Tigere Trust Profits Soar as Property Empire Rapidly Expands

 

Tigere Real Estate Investment Trust nearly doubled its annual profit to US$2.68 million for the year ended December 2025, driven by strong rental income growth, new property acquisitions, and high occupancy levels across its expanding portfolio.

Audited results show that total comprehensive income almost doubled to US$2.68 million from US$1.35 million in 2024, while rental revenue increased to US$2.64 million from US$1.66 million. The growth was largely driven by the expansion of the trust’s investment property portfolio.

Net asset value rose significantly to US$59.49 million from US$34.03 million in the previous year, reflecting new acquisitions and fair value gains on existing properties.

The trust maintained strong operational performance, achieving an average occupancy rate of 97 percent, supported by new tenants and fully leased recently acquired properties.

Growth during the year was largely attributed to the inclusion of newly acquired retail assets and the first full-year contribution of Highland Park Phase 2.

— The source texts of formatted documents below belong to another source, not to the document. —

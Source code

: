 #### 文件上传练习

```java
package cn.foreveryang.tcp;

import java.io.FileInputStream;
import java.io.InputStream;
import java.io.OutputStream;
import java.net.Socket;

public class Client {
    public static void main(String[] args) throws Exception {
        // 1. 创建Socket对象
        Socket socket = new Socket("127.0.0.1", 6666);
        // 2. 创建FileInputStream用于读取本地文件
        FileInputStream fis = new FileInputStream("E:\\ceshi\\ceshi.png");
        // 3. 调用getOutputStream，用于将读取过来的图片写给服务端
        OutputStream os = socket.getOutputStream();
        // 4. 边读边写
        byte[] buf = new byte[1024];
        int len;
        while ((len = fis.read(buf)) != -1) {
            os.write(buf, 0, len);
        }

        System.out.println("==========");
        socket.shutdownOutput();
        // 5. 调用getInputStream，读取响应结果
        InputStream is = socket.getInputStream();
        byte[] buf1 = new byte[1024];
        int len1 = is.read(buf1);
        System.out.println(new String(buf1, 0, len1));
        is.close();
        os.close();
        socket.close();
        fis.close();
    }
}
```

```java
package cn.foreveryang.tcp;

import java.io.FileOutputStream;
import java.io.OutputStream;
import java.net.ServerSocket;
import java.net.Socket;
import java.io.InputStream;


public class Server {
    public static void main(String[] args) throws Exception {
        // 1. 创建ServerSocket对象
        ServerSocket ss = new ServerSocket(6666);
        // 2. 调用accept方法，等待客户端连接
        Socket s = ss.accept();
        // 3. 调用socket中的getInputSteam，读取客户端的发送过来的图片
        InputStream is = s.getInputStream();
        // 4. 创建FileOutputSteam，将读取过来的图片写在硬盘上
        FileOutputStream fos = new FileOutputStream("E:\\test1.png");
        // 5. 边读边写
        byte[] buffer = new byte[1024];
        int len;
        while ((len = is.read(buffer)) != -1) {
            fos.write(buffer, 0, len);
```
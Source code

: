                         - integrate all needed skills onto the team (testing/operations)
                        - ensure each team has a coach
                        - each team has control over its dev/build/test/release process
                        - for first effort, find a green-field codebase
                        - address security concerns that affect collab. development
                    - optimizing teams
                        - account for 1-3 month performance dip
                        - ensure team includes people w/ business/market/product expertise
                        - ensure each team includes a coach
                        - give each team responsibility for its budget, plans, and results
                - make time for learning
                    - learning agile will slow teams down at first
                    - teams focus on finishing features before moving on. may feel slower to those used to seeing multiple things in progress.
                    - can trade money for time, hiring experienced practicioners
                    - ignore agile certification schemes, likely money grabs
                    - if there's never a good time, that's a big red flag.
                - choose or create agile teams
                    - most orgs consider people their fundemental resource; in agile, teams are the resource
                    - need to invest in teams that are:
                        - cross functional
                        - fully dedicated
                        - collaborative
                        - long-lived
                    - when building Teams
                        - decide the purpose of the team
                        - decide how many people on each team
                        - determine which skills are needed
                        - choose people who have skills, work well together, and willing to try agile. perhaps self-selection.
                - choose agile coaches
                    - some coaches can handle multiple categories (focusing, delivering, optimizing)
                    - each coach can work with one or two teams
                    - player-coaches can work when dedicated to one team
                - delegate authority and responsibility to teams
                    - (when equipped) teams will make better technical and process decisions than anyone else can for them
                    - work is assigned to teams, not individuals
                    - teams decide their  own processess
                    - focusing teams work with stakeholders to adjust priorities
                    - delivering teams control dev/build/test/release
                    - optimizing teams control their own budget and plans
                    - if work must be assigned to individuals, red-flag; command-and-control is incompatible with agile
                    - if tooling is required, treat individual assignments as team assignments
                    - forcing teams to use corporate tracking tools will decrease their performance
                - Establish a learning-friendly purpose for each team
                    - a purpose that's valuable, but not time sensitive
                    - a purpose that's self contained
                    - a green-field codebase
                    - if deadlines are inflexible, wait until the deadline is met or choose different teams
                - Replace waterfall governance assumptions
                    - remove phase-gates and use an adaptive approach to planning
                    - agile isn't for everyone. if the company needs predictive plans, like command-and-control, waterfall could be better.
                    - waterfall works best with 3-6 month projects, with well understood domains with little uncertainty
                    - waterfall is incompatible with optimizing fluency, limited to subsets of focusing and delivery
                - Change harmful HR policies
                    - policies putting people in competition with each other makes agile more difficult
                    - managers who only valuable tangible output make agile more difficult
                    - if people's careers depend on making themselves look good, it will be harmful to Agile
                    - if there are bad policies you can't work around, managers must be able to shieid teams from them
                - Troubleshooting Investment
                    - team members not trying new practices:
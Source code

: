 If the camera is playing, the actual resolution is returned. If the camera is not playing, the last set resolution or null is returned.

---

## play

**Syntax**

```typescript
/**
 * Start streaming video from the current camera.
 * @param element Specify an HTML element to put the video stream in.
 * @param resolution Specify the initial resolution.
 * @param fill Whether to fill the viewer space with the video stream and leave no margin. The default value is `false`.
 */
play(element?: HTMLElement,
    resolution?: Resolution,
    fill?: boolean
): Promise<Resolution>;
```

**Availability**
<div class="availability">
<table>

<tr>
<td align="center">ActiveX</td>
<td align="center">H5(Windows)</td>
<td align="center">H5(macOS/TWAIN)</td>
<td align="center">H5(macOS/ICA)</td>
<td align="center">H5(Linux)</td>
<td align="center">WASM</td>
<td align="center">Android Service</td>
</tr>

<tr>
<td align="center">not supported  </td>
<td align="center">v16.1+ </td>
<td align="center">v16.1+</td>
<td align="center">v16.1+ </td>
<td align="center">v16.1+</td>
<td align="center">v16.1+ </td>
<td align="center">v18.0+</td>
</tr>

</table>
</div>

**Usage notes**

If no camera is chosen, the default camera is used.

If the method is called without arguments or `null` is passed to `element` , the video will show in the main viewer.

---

Investment property value increased by 75.6 percent to US$58.41 million, supported by acquisitions and upward property valuations.

Net property income rose by 61 percent to approximately US$2.73 million, aided by lease escalations, improved rentals, and positive tenant turnover, particularly at retail centres.

Management said tenant performance remained resilient, with collection efficiency improving to 97.3 percent after trade receivables declined sharply during the year.

Operating efficiency also improved, with the operating expenses ratio declining to 16.5 percent from 23.2 percent in 2024.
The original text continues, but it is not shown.